The authors tackled the challenge of energy-efficient and fast inference for large digital generative models by introducing optical generative models that use a shallow digital encoder and an all-optical decoder to synthesize novel images without consuming computing power during synthesis, achieving performance comparable to digital models on datasets like MNIST and Celeb-A.
Generative models cover various application areas, including image, video and music synthesis, natural language processing, and molecular design, among many others. As digital generative models become larger, scalable inference in a fast and energy-efficient manner becomes a challenge. Here, we present optical generative models inspired by diffusion models, where a shallow and fast digital encoder first maps random noise into phase patterns that serve as optical generative seeds for a desired data distribution; a jointly-trained free-space-based reconfigurable decoder all-optically processes these generative seeds to create novel images (never seen before) following the target data distribution. Except for the illumination power and the random seed generation through a shallow encoder, these optical generative models do not consume computing power during the synthesis of novel images.
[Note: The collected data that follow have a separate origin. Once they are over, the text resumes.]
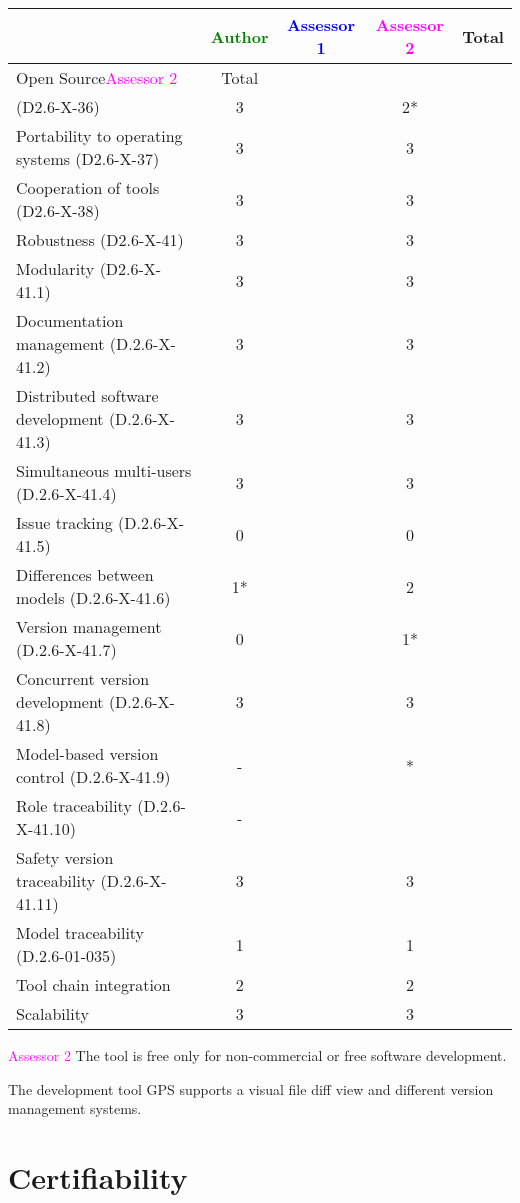 \begin{tabular}{|l | c | c | c | c|}
\hline
& \textcolor{green}{Author} & \textcolor{blue}{Assessor 1} & \textcolor{magenta}{Assessor 2} & Total \\
\hline 
Open Source\textcolor{magenta}{Assessor 2} & Total \\ (D2.6-X-36) & 3 & & 2*&  \\
\hline 
Portability to operating systems (D2.6-X-37) & 3 & & 3 &  \\
\hline
Cooperation of tools (D2.6-X-38) & 3 & & 3 &  \\
\hline
Robustness (D2.6-X-41) & 3 & & 3 & \\
\hline
Modularity (D2.6-X-41.1) & 3 & & 3 & \\
\hline
Documentation management (D.2.6-X-41.2) & 3 & & 3 & \\
\hline
Distributed software development (D.2.6-X-41.3)  & 3 & & 3 & \\
\hline
Simultaneous multi-users (D.2.6-X-41.4)   & 3 & & 3 & \\
\hline
Issue tracking (D.2.6-X-41.5) & 0 & & 0 & \\
\hline
Differences between models (D.2.6-X-41.6) & 1* & & 2 & \\
\hline
Version management (D.2.6-X-41.7) & 0 & & 1* & \\
\hline
Concurrent version development (D.2.6-X-41.8) & 3 & & 3 & \\
\hline
Model-based version control (D.2.6-X-41.9) & - & & * & \\
\hline
Role traceability (D.2.6-X-41.10) & - & & & \\
\hline
Safety version traceability (D.2.6-X-41.11) & 3 & & 3 & \\
\hline
Model traceability (D.2.6-01-035) & 1 & & 1 & \\
\hline
Tool chain integration & 2 & & 2 & \\
\hline
Scalability & 3 & & 3 & \\
\hline
\end{tabular}

\textcolor{magenta}{Assessor 2} The tool is free only for non-commercial or free
software development.

The development tool GPS supports a visual file diff view and different version
management systems.

\section{Certifiability}

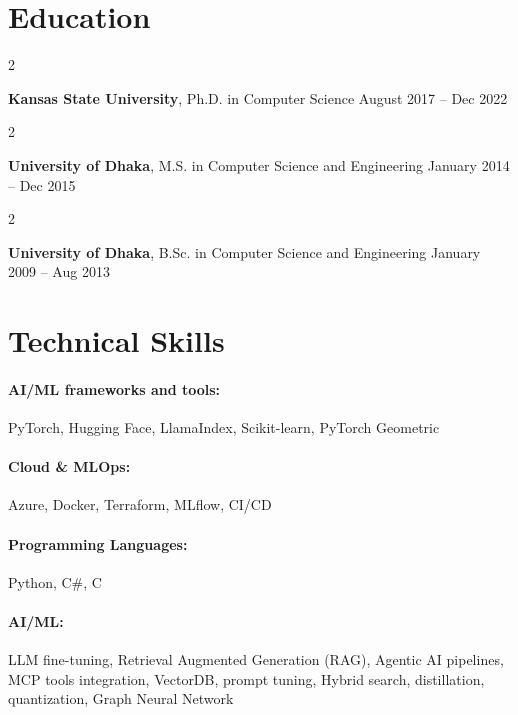 \documentclass[10pt, letterpaper]{article}
\newenvironment{twocolentry}[2][]{
    \onecolentry
    \def\secondColumn{#2}
    \setcolumnwidth{\fill, 4.5 cm}
    \begin{paracol}{2}
}{
    \switchcolumn \raggedleft \secondColumn
    \end{paracol}
    \endonecolentry
} %
\begin{document}
\section{Education}

        \begin{twocolentry}{
            August 2017 – Dec 2022
        }
            \textbf{Kansas State University}, Ph.D. in Computer Science\end{twocolentry}

        \begin{twocolentry}{
            January 2014 – Dec 2015
        }
            \textbf{University of Dhaka}, M.S. in Computer Science and Engineering\end{twocolentry}

        \begin{twocolentry}{
            January 2009 – Aug 2013
        }
            \textbf{University of Dhaka}, B.Sc. in Computer Science and Engineering\end{twocolentry}

\vspace{-1mm}
\section{Technical Skills}

        \paragraph{AI/ML frameworks and tools:} PyTorch, Hugging Face, LlamaIndex, Scikit-learn, PyTorch Geometric
        \vspace{-4mm}
        \paragraph{Cloud \& MLOps:} Azure, Docker, Terraform, MLflow, CI/CD
        \vspace{-4mm}
        \paragraph{Programming Languages:} Python, C\#, C
        \vspace{-4mm}
        \paragraph{AI/ML:} LLM fine-tuning, Retrieval Augmented Generation (RAG), Agentic AI pipelines, MCP tools integration, VectorDB, prompt tuning, Hybrid search, distillation, quantization, Graph Neural Network
\end{document}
We report the optical generation of monochrome and multi-color novel images of handwritten digits, fashion products, butterflies, and human faces, following the data distributions of MNIST, Fashion MNIST, Butterflies-100, and Celeb-A datasets, respectively, achieving an overall performance comparable to digital neural network-based generative models. To experimentally demonstrate optical generative models, we used visible light to generate, in a snapshot, novel images of handwritten digits and fashion products. These optical generative models might pave the way for energy-efficient, scalable and rapid inference tasks, further exploiting the potentials of optics and photonics for artificial intelligence-generated content.